Unilateralism gaining as possible British policy
London
Nuclear unilateralism is on the march in Britain and may well be part of the next British government's defense policy. The Campaign for Nuclear Disarmament (CND), is once again a spearhead of antinuclear protest in Britain, after a quiescent period during the 1960s and ' 70s. In two years its national membership has grown from about 3,000 to more than 30,000.
Two infant organizations, European Nuclear Disarmament, advocating, like CND, a European nuclear-free zone, and World Disarmament Campaign, have also attracted growing support.
On Oct. 23, the day before a record crowd of 150,000 demonstrated in London against nuclear weapons, a unilateralist, Dr. Nicholas Humphrey, gave the prestigious BBC Bronowski Memorial Lecture on television. The BBC Radio Times noted that what had been a sentimental heresy in the 1960s was ''fast becoming political orthodoxy from left to center.''
Labour Party leader Michael Foot, in theory Britain's next prime minister, should Margaret Thatcher's Conservatives be voted out, said at the London rally that the world was facing ''its most critical moment in the nuclear arms race.''
Some weeks before, he had come out uncompromisingly unilateralist after votes in that direction at the Trades Union Congress and Labour Party conferences.
Saying he was ''starkly'' critical of the effect of recent American policy on the Atlantic alliance, he said he had ''not the slightest doubt'' that the next Labour government's policy would have ''strong strands of unilateralism.''
That was long before President Reagan's Oct. 16 remark that it might be possible to limit an initial nuclear exchange to Europe touched off such a furor among the Western allies.
So long as Mrs. Thatcher is prime minister, Britain will remain a nuclear power, willing to accept cruise and Pershing II missiles and to equip its submarines with Trident missiles. But these weapons will go if Mr. Foot takes over.
No one knows what would happen if anyone other than Labour formed the next government.
Liberals, already against Trident and an extension of Polaris, voted this year against cruise and Pershing II missiles and the neutron bomb and for a European nuclear-free zone.
The Social Democrats have not yet voted on defense - or on anything else.
Their foreign affairs spokesman, Dr.
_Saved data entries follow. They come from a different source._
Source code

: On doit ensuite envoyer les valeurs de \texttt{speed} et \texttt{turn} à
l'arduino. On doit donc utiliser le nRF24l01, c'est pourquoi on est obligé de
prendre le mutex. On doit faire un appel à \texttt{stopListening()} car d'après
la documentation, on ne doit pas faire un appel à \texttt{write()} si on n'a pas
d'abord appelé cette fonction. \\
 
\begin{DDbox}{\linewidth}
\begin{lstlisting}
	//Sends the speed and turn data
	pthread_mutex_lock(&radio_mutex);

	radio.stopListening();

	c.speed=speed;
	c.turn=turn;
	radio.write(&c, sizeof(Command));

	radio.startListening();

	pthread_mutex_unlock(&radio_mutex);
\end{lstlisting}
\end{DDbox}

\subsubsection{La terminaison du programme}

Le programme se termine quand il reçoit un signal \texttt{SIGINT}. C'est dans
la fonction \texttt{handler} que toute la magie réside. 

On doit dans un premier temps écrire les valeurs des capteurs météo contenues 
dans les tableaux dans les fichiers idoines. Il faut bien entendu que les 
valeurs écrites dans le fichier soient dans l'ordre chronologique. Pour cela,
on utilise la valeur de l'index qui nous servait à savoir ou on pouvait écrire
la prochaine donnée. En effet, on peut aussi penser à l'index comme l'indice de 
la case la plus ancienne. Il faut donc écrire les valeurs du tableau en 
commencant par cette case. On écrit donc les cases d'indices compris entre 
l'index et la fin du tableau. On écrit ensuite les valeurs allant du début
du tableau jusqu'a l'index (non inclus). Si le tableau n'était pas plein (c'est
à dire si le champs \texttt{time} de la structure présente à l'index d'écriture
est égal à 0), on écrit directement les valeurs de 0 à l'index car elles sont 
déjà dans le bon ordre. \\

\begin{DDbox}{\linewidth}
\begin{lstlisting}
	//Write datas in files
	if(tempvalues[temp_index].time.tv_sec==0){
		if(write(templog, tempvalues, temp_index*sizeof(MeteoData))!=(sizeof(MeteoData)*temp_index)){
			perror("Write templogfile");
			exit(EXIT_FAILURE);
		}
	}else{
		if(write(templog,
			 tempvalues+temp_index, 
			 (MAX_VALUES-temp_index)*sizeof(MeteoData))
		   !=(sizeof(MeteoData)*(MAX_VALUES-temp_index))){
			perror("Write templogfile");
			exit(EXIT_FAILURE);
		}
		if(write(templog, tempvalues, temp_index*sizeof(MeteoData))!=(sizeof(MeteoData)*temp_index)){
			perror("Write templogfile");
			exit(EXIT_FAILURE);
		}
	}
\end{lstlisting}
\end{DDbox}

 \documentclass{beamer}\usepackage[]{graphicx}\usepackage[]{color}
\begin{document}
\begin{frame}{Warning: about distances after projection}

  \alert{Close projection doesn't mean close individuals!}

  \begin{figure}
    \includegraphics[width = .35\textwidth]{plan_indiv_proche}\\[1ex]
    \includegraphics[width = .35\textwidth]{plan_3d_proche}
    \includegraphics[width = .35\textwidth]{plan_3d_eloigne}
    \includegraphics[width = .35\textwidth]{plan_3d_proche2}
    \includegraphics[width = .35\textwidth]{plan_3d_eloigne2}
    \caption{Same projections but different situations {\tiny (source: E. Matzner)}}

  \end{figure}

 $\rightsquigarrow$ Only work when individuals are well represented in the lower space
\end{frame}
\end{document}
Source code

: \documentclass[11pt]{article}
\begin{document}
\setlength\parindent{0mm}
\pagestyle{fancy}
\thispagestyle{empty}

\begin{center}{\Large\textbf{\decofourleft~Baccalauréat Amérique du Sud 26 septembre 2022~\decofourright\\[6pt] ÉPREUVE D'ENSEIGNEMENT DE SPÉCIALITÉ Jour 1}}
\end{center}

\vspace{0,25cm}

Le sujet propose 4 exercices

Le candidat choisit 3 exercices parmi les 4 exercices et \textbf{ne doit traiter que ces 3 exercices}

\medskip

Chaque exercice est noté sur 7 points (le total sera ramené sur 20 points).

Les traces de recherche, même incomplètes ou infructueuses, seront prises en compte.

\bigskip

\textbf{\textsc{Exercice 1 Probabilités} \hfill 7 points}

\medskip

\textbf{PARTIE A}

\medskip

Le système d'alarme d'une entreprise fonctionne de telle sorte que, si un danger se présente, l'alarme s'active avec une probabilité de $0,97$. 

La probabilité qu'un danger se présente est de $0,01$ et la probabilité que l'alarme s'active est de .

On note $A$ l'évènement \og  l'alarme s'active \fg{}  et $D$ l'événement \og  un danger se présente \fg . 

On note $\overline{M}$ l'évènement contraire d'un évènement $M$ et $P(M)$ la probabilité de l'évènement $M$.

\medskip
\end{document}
David Owen, hopes cruise and Pershing II missiles won't be necessary but doesn't want to foreclose the option.
He seems to accuse Labour of choosing unilateralism for the wrong reason: because it is popular. It is a revealing admission.
If his own party really believes that the people should have what they want, it could be that the Social Democrats, reflecting growing public opinion and making up their own minds, will eventually come down, with Labour, on the side of unilateralism.